_Task directions_
Reading the listing below, restate each entry exactly as written.

_Entries provided_
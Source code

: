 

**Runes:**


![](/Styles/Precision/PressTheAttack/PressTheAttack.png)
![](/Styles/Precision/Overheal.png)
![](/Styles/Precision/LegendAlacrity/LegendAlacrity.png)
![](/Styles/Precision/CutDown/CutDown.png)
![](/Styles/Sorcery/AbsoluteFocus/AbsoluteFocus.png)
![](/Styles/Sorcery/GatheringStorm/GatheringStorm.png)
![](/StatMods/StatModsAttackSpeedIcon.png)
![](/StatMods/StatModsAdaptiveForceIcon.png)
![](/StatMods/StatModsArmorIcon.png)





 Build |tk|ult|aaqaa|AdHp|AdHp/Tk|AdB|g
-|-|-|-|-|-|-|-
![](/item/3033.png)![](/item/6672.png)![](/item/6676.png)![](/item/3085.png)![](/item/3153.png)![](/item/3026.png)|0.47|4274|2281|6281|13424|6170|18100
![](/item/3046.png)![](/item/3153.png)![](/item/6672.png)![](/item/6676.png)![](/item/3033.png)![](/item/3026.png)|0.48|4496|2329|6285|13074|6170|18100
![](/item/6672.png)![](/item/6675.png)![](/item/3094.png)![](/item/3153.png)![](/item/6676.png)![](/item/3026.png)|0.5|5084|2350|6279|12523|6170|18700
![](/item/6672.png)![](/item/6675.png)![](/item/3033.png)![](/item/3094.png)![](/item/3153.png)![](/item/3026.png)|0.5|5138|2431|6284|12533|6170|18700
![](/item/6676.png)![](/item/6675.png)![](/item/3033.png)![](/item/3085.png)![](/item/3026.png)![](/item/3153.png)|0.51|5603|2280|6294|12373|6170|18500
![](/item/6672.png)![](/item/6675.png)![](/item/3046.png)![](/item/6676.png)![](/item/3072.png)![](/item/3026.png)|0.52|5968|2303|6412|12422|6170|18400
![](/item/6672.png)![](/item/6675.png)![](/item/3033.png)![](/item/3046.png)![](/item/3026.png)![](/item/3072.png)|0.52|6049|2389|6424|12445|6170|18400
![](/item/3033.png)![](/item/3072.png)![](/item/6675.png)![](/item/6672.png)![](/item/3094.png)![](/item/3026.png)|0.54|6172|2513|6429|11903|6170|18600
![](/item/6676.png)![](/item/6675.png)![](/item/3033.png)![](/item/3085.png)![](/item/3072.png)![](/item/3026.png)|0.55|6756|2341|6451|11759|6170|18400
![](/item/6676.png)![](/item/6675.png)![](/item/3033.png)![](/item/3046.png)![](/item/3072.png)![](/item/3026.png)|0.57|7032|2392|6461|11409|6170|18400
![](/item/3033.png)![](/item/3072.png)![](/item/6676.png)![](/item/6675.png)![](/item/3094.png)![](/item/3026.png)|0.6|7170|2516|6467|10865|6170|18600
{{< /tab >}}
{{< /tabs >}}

_Reply to the exercise_
Source code

: 

**Runes:**


![](/Styles/Precision/PressTheAttack/PressTheAttack.png)
![](/Styles/Precision/Overheal.png)
![](/Styles/Precision/LegendAlacrity/LegendAlacrity.png)
![](/Styles/Precision/CutDown/CutDown.png)
![](/Styles/Sorcery/AbsoluteFocus/AbsoluteFocus.png)
![](/Styles/Sorcery/GatheringStorm/GatheringStorm.png)
![](/StatMods/StatModsAttackSpeedIcon.png)
![](/StatMods/StatModsAdaptiveForceIcon.png)
![](/StatMods/StatModsArmorIcon.png)





 Build |tk|ult|aaqaa|AdHp|AdHp/Tk|AdB|g
-|-|-|-|-|-|-|-
![](/item/3033.png)![](/item/6672.png)![](/item/6676.png)![](/item/3085.png)![](/item/3153.png)![](/item/3026.png)|0.47|4274|2281|6281|13424|6170|18100
![](/item/3046.png)![](/item/3153.png)![](/item/6672.png)![](/item/6676.png)![](/item/3033.png)![](/item/3026.png)|0.48|4496|2329|6285|13074|6170|18100
![](/item/6672.png)![](/item/6675.png)![](/item/3094.png)![](/item/3153.png)![](/item/6676.png)![](/item/3026.png)|0.5|5084|2350|6279|12523|6170|18700
![](/item/6672.png)![](/item/6675.png)![](/item/3033.png)![](/item/3094.png)![](/item/3153.png)![](/item/3026.png)|0.5|5138|2431|6284|12533|6170|18700
![](/item/6676.png)![](/item/6675.png)![](/item/3033.png)![](/item/3085.png)![](/item/3026.png)![](/item/3153.png)|0.51|5603|2280|6294|12373|6170|18500
![](/item/6672.png)![](/item/6675.png)![](/item/3046.png)![](/item/6676.png)![](/item/3072.png)![](/item/3026.png)|0.52|5968|2303|6412|12422|6170|18400
![](/item/6672.png)![](/item/6675.png)![](/item/3033.png)![](/item/3046.png)![](/item/3026.png)![](/item/3072.png)|0.52|6049|2389|6424|12445|6170|18400
![](/item/3033.png)![](/item/3072.png)![](/item/6675.png)![](/item/6672.png)![](/item/3094.png)![](/item/3026.png)|0.54|6172|2513|6429|11903|6170|18600
![](/item/6676.png)![](/item/6675.png)![](/item/3033.png)![](/item/3085.png)![](/item/3072.png)![](/item/3026.png)|0.55|6756|2341|6451|11759|6170|18400
![](/item/6676.png)![](/item/6675.png)![](/item/3033.png)![](/item/3046.png)![](/item/3072.png)![](/item/3026.png)|0.57|7032|2392|6461|11409|6170|18400
![](/item/3033.png)![](/item/3072.png)![](/item/6676.png)![](/item/6675.png)![](/item/3094.png)![](/item/3026.png)|0.6|7170|2516|6467|10865|6170|18600
{{< /tab >}}
{{< /tabs >}}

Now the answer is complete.